**Work instructions:** Say how many lines in the entries below mention "white", with no other words.

>>>>>

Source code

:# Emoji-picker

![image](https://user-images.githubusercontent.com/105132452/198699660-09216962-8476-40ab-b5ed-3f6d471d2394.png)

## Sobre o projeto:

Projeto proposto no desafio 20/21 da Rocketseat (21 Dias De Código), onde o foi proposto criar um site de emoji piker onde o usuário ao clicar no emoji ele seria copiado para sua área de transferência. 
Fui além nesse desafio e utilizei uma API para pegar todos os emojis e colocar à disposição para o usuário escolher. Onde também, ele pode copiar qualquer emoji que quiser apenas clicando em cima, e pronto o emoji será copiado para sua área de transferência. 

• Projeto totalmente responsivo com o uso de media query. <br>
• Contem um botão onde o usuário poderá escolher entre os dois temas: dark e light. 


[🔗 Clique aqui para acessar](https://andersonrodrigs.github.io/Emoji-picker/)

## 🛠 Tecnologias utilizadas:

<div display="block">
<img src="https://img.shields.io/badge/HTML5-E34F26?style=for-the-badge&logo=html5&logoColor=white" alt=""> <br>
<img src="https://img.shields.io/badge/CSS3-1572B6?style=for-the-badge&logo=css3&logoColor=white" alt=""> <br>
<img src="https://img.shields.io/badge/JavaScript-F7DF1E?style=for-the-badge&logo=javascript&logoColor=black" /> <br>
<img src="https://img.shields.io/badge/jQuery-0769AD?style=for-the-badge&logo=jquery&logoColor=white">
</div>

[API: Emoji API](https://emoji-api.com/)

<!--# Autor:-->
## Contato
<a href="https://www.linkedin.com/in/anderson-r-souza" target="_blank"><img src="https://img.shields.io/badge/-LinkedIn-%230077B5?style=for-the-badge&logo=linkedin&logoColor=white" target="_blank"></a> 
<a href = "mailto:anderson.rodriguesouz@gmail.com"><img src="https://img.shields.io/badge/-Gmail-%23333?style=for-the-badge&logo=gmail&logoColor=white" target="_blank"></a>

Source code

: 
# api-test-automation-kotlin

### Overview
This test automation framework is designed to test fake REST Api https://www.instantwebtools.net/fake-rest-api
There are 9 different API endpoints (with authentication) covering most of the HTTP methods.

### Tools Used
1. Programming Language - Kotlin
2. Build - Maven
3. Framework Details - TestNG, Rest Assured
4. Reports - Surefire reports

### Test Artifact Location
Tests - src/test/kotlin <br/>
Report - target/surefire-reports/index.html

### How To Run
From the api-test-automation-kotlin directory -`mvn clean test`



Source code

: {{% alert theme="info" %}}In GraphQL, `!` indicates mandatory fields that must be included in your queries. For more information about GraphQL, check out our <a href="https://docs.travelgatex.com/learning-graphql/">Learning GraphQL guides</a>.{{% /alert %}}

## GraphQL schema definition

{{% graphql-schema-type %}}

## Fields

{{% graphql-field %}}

<<<<<

**The completed task:** 5